Available data:
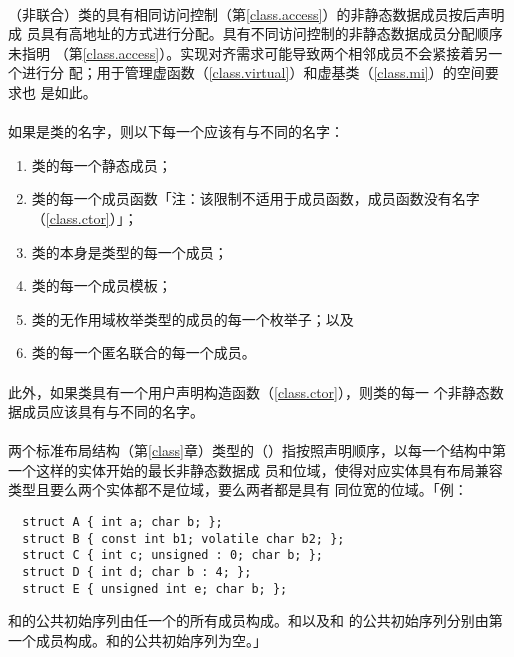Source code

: \paragraph{}
（非联合）类的具有相同访问控制（第\ref{class.access}）的非静态数据成员按后声明成
员具有高地址的方式进行分配。具有不同访问控制的非静态数据成员分配顺序未指明
（第\ref{class.access}）。实现对齐需求可能导致两个相邻成员不会紧接着另一个进行分
配；用于管理虚函数（\ref{class.virtual}）和虚基类（\ref{class.mi}）的空间要求也
是如此。

\paragraph{}
如果是类的名字，则以下每一个应该有与不同的名字：
\begin{enumerate}
  \item{类的每一个静态成员；}
  \item{类的每一个成员函数「注：该限制不适用于成员函数，成员函数没有名字
    （\ref{class.ctor}）」；}
  \item{类的本身是类型的每一个成员；}
  \item{类的每一个成员模板；}
  \item{类的无作用域枚举类型的成员的每一个枚举子；以及}
  \item{类的每一个匿名联合的每一个成员。}
\end{enumerate}

\paragraph{}
此外，如果类具有一个用户声明构造函数（\ref{class.ctor}），则类的每一
个非静态数据成员应该具有与不同的名字。

\paragraph{}
两个标准布局结构（第\ref{class}章）类型的（）指按照声明顺序，以每一个结构中第一个这样的实体开始的最长非静态数据成
员和位域，使得对应实体具有布局兼容类型且要么两个实体都不是位域，要么两者都是具有
同位宽的位域。「例：
\begin{lstlisting}
  struct A { int a; char b; };
  struct B { const int b1; volatile char b2; };
  struct C { int c; unsigned : 0; char b; };
  struct D { int d; char b : 4; };
  struct E { unsigned int e; char b; };
\end{lstlisting}
和的公共初始序列由任一个的所有成员构成。和以及和
的公共初始序列分别由第一个成员构成。和的公共初始序列为空。」

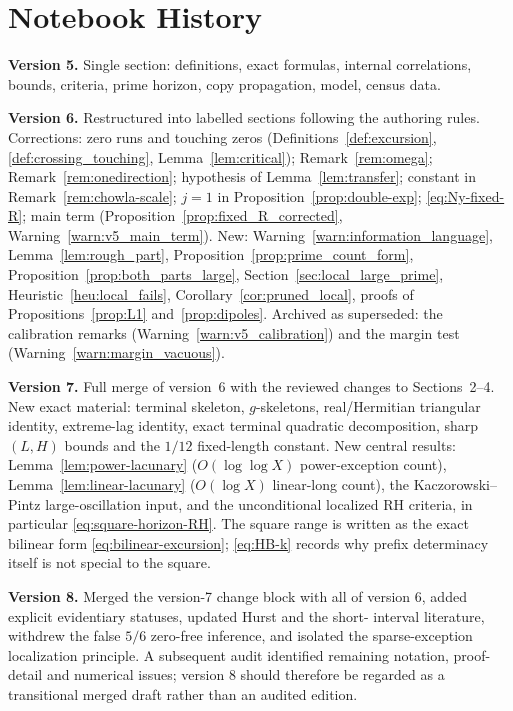 \documentclass[11pt]{amsart}
\numberwithin{equation}{section}
\theoremstyle{plain}
\theoremstyle{definition}
\theoremstyle{remark}
\begin{document}
\section*{Notebook History}
\label{sec:history}

\noindent\textbf{Version 5.} Single section: definitions, exact formulas,
internal correlations, bounds, criteria, prime horizon, copy propagation,
model, census data.

\medskip
\noindent\textbf{Version 6.} Restructured into labelled sections following
the authoring rules. Corrections: zero runs and touching zeros
(Definitions~\ref{def:excursion}, \ref{def:crossing_touching},
Lemma~\ref{lem:critical}); Remark~\ref{rem:omega};
Remark~\ref{rem:onedirection}; hypothesis of Lemma~\ref{lem:transfer};
constant in Remark~\ref{rem:chowla-scale}; $j=1$ in
Proposition~\ref{prop:double-exp}; \eqref{eq:Ny-fixed-R}; main term
(Proposition~\ref{prop:fixed_R_corrected}, Warning~\ref{warn:v5_main_term}).
New: Warning~\ref{warn:information_language}, Lemma~\ref{lem:rough_part},
Proposition~\ref{prop:prime_count_form},
Proposition~\ref{prop:both_parts_large},
Section~\ref{sec:local_large_prime}, Heuristic~\ref{heu:local_fails},
Corollary~\ref{cor:pruned_local}, proofs of
Propositions~\ref{prop:L1} and~\ref{prop:dipoles}. Archived as superseded:
the calibration remarks (Warning~\ref{warn:v5_calibration}) and the margin
test (Warning~\ref{warn:margin_vacuous}).

\medskip
\noindent\textbf{Version 7.} Full merge of version~6 with the reviewed
changes to Sections~2--4. New exact material: terminal skeleton,
$g$-skeletons, real/Hermitian triangular identity, extreme-lag identity,
exact terminal quadratic decomposition, sharp $(L,H)$ bounds and the $1/12$
fixed-length constant. New central results:
Lemma~\ref{lem:power-lacunary} ($O(\log\log X)$ power-exception count),
Lemma~\ref{lem:linear-lacunary} ($O(\log X)$ linear-long count), the Kaczorowski--Pintz large-oscillation input, and the unconditional localized
RH criteria, in particular \eqref{eq:square-horizon-RH}. The square range is
written as the exact bilinear form \eqref{eq:bilinear-excursion};
\eqref{eq:HB-k} records why prefix determinacy itself is not special to the
square.

\medskip
\noindent\textbf{Version 8.} Merged the version-7 change block with all of
version 6, added explicit evidentiary statuses, updated Hurst and the short-
interval literature, withdrew the false $5/6$ zero-free inference, and
isolated the sparse-exception localization principle.  A subsequent audit
identified remaining notation, proof-detail and numerical issues; version 8
should therefore be regarded as a transitional merged draft rather than an
audited edition.
\end{document}
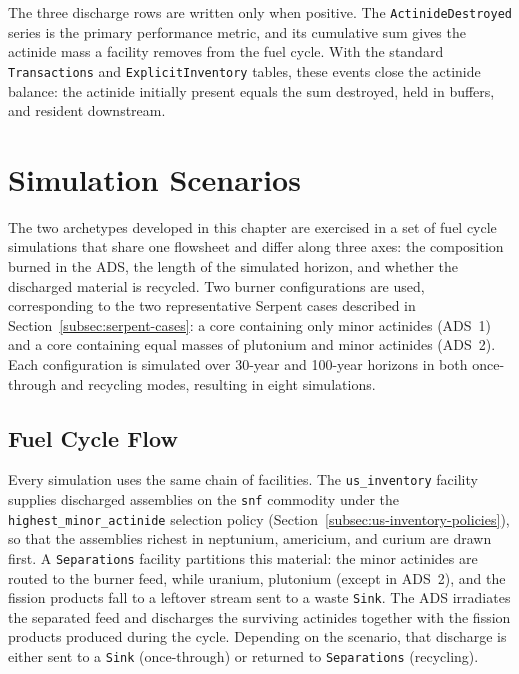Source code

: The three discharge rows are written only when positive. The
\texttt{ActinideDestroyed} series is the primary performance metric, and its
cumulative sum gives the actinide mass a facility removes from the fuel cycle. With
the standard \Cyclus \texttt{Transactions} and \texttt{ExplicitInventory} tables,
these events close the actinide balance: the actinide initially present equals the
sum destroyed, held in buffers, and resident downstream.


\section{Simulation Scenarios}
\label{sec:simulation-scenarios}

The two archetypes developed in this chapter are exercised in a set of
fuel cycle simulations that share one flowsheet and differ along three axes: the
composition burned in the \gls{ADS}, the length of the simulated horizon, and
whether the discharged material is recycled. Two burner configurations are used,
corresponding to the two representative Serpent cases described in
Section~\ref{subsec:serpent-cases}: a core containing only minor actinides
(ADS~1) and a core containing equal masses of plutonium and minor actinides
(ADS~2). Each configuration is simulated over 30-year and 100-year horizons in
both once-through and recycling modes, resulting in eight simulations.

\subsection{Fuel Cycle Flow}
\label{subsec:scenario-flowsheet}

Every simulation uses the same chain of facilities. The \texttt{us\_inventory}
facility supplies discharged assemblies on the \texttt{snf} commodity under the
\texttt{highest\_minor\_actinide} selection policy
(Section~\ref{subsec:us-inventory-policies}), so that the assemblies richest in
neptunium, americium, and curium are drawn first. A \Cycamore
\texttt{Separations} facility partitions this material: the minor actinides are
routed to the burner feed, while uranium, plutonium (except in ADS~2), and the
fission products fall to a leftover stream sent to a waste \texttt{Sink}. The
\gls{ADS} irradiates the separated feed and discharges the surviving actinides
together with the fission products produced during the cycle. Depending on the
scenario, that discharge is either sent to a \texttt{Sink} (once-through) or
returned to \texttt{Separations} (recycling).

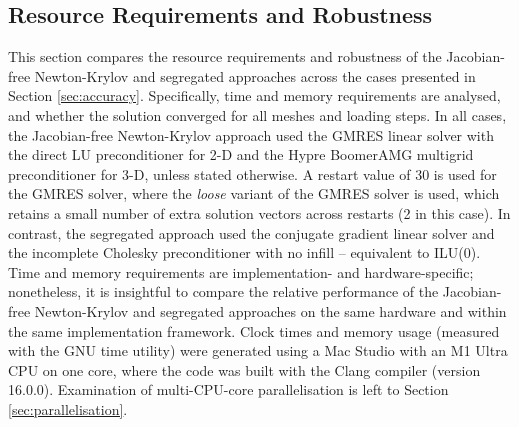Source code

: \documentclass[sn-mathphys,Numbered]{sn-jnl}%
\begin{document}
\subsection{Resource Requirements and Robustness}
\label{sec:resource_requirements}
This section compares the resource requirements and robustness of the Jacobian-free Newton-Krylov and segregated approaches across the cases presented in Section \ref{sec:accuracy}.
Specifically, time and memory requirements are analysed, and whether the solution converged for all meshes and loading steps.
In all cases, the Jacobian-free Newton-Krylov approach used the GMRES linear solver with the direct LU preconditioner for 2-D and the Hypre BoomerAMG multigrid preconditioner for 3-D, unless stated otherwise.
A restart value of 30 is used for the GMRES solver, where the \emph{loose} variant of the GMRES solver is used, which retains a small number of extra solution vectors across restarts (2 in this case).
In contrast, the segregated approach used the conjugate gradient linear solver and the incomplete Cholesky preconditioner with no infill -- equivalent to ILU(0).
Time and memory requirements are implementation- and hardware-specific; nonetheless, it is insightful to compare the relative performance of the Jacobian-free Newton-Krylov and segregated approaches on the same hardware and within the same implementation framework.
Clock times and memory usage (measured with the GNU time utility) were generated using a Mac Studio with an M1 Ultra CPU on one core, where the code was built with the Clang compiler (version 16.0.0).
Examination of multi-CPU-core parallelisation is left to Section \ref{sec:parallelisation}.
\end{document}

What is required:
Look through the entries and return every line where "fission" appears.

Task result:
fission products fall to a leftover stream sent to a waste \texttt{Sink}. The
together with the fission products produced during the cycle. Depending on the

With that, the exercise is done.